A thin, yellow marker sticking up between the swaying grasses told me why. As birds flitted across my peripheral vision and I heard the wind pass through wildflowers, the straightforward vertical label — “WARNING GAS PIPELINE” — told me that this unending clearing had been cut to place a pipeline; a pipeline which was currently pumping fracked methane gas just a few feet below my boots.
I kept thinking back to that pipeline’s meadow cover long after finishing that suddenly unsettling hike. I didn’t know enough about the flora of the area or the particular pipeline to know whether it had really been the thriving, diverse, natural habitat it had seemed at first glance.
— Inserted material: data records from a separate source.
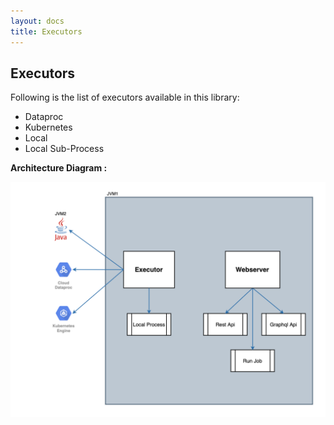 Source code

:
 ```yaml
---
layout: docs
title: Executors
---
```


## Executors

Following is the list of executors available in this library:
- Dataproc
- Kubernetes
- Local
- Local Sub-Process


**Architecture Diagram :**

![Architecture Diagram](executors.jpg) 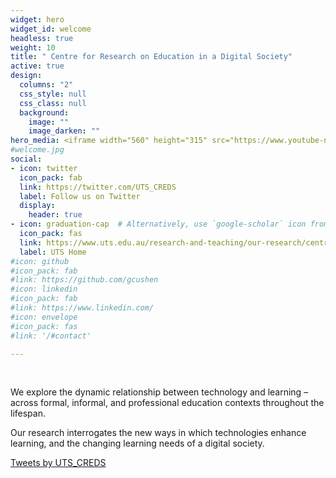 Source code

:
 ```yaml
---
widget: hero
widget_id: welcome
headless: true
weight: 10
title: " Centre for Research on Education in a Digital Society"
active: true
design:
  columns: "2"
  css_style: null
  css_class: null
  background:
    image: ""
    image_darken: ""
hero_media: <iframe width="560" height="315" src="https://www.youtube-nocookie.com/embed/SPG_PrO0ocE" title="YouTube video player" frameborder="0" allow="accelerometer; autoplay; clipboard-write; encrypted-media; gyroscope; picture-in-picture" allowfullscreen></iframe>
#welcome.jpg
social:
- icon: twitter
  icon_pack: fab
  link: https://twitter.com/UTS_CREDS
  label: Follow us on Twitter
  display:
    header: true
- icon: graduation-cap  # Alternatively, use `google-scholar` icon from `ai` icon pack
  icon_pack: fas
  link: https://www.uts.edu.au/research-and-teaching/our-research/centre-research-education-digital-society
  label: UTS Home
#icon: github
#icon_pack: fab
#link: https://github.com/gcushen
#icon: linkedin
#icon_pack: fab
#link: https://www.linkedin.com/
#icon: envelope
#icon_pack: fas
#link: '/#contact'

---
```

<br>

We explore the dynamic relationship between technology and learning – across formal, informal, and professional education contexts throughout the lifespan.

Our research interrogates the new ways in which technologies enhance learning, and the changing learning needs of a digital society.

<a class="twitter-timeline" href="https://twitter.com/UTS_CREDS?ref_src=twsrc%5Etfw">Tweets by UTS_CREDS</a> <script async src="https://platform.twitter.com/widgets.js" charset="utf-8"></script>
But I began to wonder if that scene and others above pipelines across the country were a case of nature reclaiming destroyed land (resilience, perhaps) or if intentionally planting native grassland and meadow habitats over pipelines might be a common practice. Perhaps creating visually appealing habitat over pipelines might be the kind of PR-heavy conservation effort oil and gas companies might go for. So I did a bit of digging. Pipeline revegetation and “beautification” using mixtures of native plants is, as it turns out, a growing practice — pun absolutely intended.
The business of pipeline revegetation reveals a world of regional-scale U.S. seed suppliers that have made native plant utility cover part of their business model. One such company, Ernst Conservation Seeds, spent decades cultivating and selling crownvetch, a potentially invasive but effective cover crop, to various infrastructure projects for erosion control. Yet they switched in the 1980s to growing and selling a wide variety of native seeds tailored to different conditions, regions and planting scenarios. A portion of their services includes consultation and seed mixtures specifically for oil and gas pipeline cover and other excavation-heavy utility projects. Ernst explains that when it comes to preventing erosion, their mixes of native and naturalized seeds provide “maximum environmental benefit while providing equivalent performance to traditional non-native seed mixes.” They emphasize these benefits include protecting soil health and water quality, creating biodiverse and “beautiful” pipeline and well sites, and even sequestering carbon.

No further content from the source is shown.